Sin embargo los ediles levantaron la mano para aprobar en lugar de una venta una cesión. “Otórguese con carácter de tenencia precaria al Señor Juan Ricardo Guzmán el inmueble Nomenclatura Catastral: Circ.I, Sec. N, Chacra 117, P. 4 de propiedad Municipal”. Es otro predio, su nomenclatura es diferente a las que se vendieron por los instrumentos legales anteriores. La última norma sancionada deroga las ventas autorizadas en 1987 y 1989 para que el municipio recupere el control ya bajo la gestión de Julio Arturo Pángaro. Entonces Guzmán consigue “la tenencia precaria otorgada por el Art. 1* en la presente Ordenanza”, que “se realizará mediante un contrato por el usufructo del bien Municipal, el que no podrá exceder de 5 (cinco) años de acuerdo al inciso b), Art. 28o, Capítulo IV – ‘Concesión de Uso’, de la Ley Provincial 9.533 – Régimen de los Inmuebles del Dominio Municipal y Provincial”. En el mismo texto se deja expresamente sentado que Guzmán debería pagar un canon del 10 por ciento anual de la valuación fiscal de las tierras.

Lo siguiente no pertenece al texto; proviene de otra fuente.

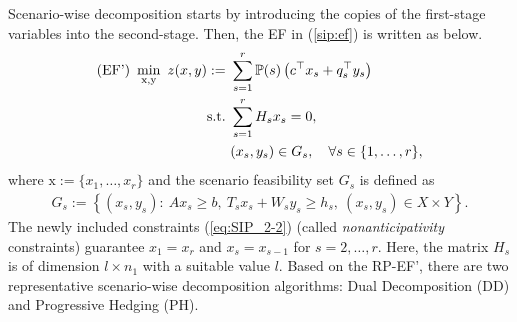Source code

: Scenario-wise decomposition starts by introducing the copies of the first-stage variables into the second-stage. Then, the EF in (\ref{sip:ef}) is written as below.
\begin{subequations} \label{sip:ef'}
	\begin{align}
	\textrm{(EF') }\min_{\mathrm{x},\mathrm{y}}\ z(x,y):=\ &\sum_{s=1}^{r}\PP(s)\left(c^{\top}x_s+q_s^{\top}y_s\right)	\label{eq:SIP_2-1}\\ 
	\mathrm{s.t.}\ &\sum_{s=1}^{r}H_s x_s=0, \label{eq:SIP_2-2} \\
	\ &(x_s,y_s)\in G_s,\quad \forall s\in\{1,\ldots,r\},	\label{eq:SIP_2-3}
	\end{align}
\end{subequations}
where $\mathrm{x}:=\{x_1,\ldots,x_r\}$ and the scenario feasibility set $G_s$ is defined as
\begin{align} 
G_s:=\left\{ (x_s,y_s): \ Ax_s\ge b,\  T_s x_s+W_s y_s\ge h_s,\ (x_s,y_s)\in X\times Y  \right\}. \label{eq:SIP_2-4}
\end{align}
The newly included constraints (\ref{eq:SIP_2-2}) (called \textit{nonanticipativity} constraints) guarantee $x_1=x_r$ and $x_s=x_{s-1}$ for $s=2,\ldots,r$. Here, the matrix $H_s$ is of dimension $l\times n_1$ with a suitable value $l$. %
Based on the RP-EF', there are two representative scenario-wise decomposition algorithms: Dual Decomposition (DD) and Progressive Hedging (PH). 


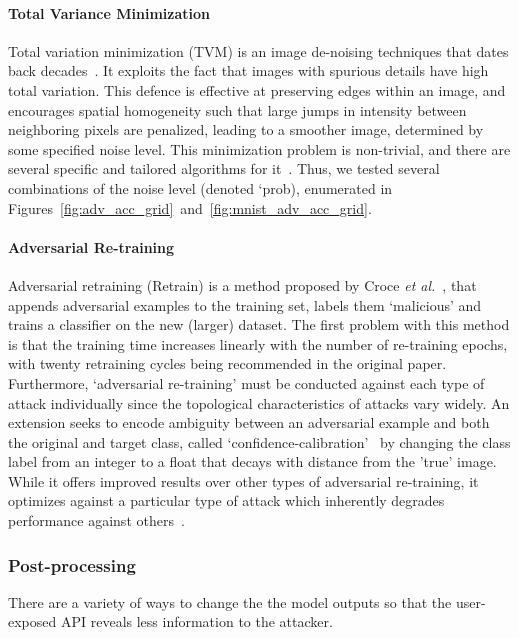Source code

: \documentclass[lettersize,journal]{IEEEtran}
\begin{document}
\paragraph{Total Variance Minimization}
Total variation minimization (TVM) is an image de-noising techniques that dates back decades~\cite{rudin1992nonlinear}. It exploits the fact that images with spurious details have high total variation. This defence is effective at preserving edges within an image, and encourages spatial homogeneity such that large jumps in intensity between neighboring pixels are penalized, leading to a smoother image, determined by some specified noise level. This minimization problem is non-trivial, and there are several specific and tailored algorithms for it~\cite{chambolle2004algorithm,hadj2018continuation}. Thus, we tested several combinations of the noise level (denoted `prob),  enumerated in Figures~\ref{fig:adv_acc_grid}~and~\ref{fig:mnist_adv_acc_grid}.


\paragraph{Adversarial Re-training}
Adversarial retraining (Retrain) is a method proposed by Croce \textit{et al.}~\cite{tsipras_robustness_2019}, that appends adversarial examples to the training set, labels them `malicious' and trains a classifier on the new (larger) dataset. The first problem with this method is that the training time increases linearly with the number of re-training epochs, with twenty retraining cycles being recommended in the original paper. Furthermore, `adversarial re-training' must be conducted against each type of attack individually since the topological characteristics of attacks vary widely. An extension seeks to encode ambiguity between an adversarial example and both the original and target class, called `confidence-calibration'~\cite{croce_reliable_2020} by changing the class label from an integer to a float that decays with distance from the 'true' image. While it offers improved results over other types of adversarial re-training, it optimizes against a particular type of attack which inherently degrades performance against others~\cite{carlini_towards_2017}.

\subsubsection{Post-processing}
\label{post-processing}
There are a variety of ways to change the the model outputs so that the user-exposed API reveals less information to the attacker.
\end{document}

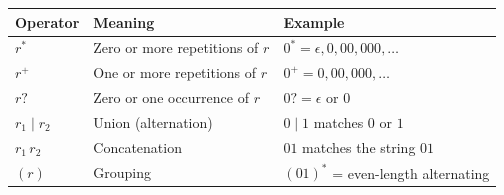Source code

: \documentclass[12pt]{exam}
\begin{document}
\begin{questions}
\begin{tabular}{lll}
  \toprule
  \textbf{Operator} & \textbf{Meaning} & \textbf{Example} \\
  \midrule
  $r^*$   & Zero or more repetitions of $r$  & $0^* = \epsilon, 0, 00, 000, \ldots$ \\
  $r^+$   & One or more repetitions of $r$   & $0^+ = 0, 00, 000, \ldots$ \\
  $r?$    & Zero or one occurrence of $r$    & $0? = \epsilon \text{ or } 0$ \\
  $r_1 \mid r_2$ & Union (alternation)       & $0 \mid 1$ matches $0$ or $1$ \\
  $r_1\,r_2$  & Concatenation              & $01$ matches the string $01$ \\
  $(r)$   & Grouping                         & $(01)^*$ = even-length alternating \\
  \bottomrule
\end{tabular}

\end{questions}
\end{document}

En síntesis, la mora del Estado en reclamar algo que le corresponde podría constituir un derecho para quien ha ocupado el lugar.
Claro que quedan muchas más tierras por investigar. Tal vez la más emblemática sea la del Tiro Federal, que entre gallos y medianoche pasó de un durísimo “echemos al usurpador” cuando venció el contrato de concesión de quien explota el camping para pasar a una construcción de proporciones violando aún el texto de una nueva Ordenanza que estipulaba la caducidad de toda adjudicación en zona de barrancas para ser destinadas al espacio público, cuya autoría corresponde al exedil Abel González.
De punta a punta, la ribera de San Pedro presenta curiosidades y necesidades, aunque revela la escasa voluntad de las gestiones municipales por ponerle luz a un negocio que ya se llevó demasiados paisajes.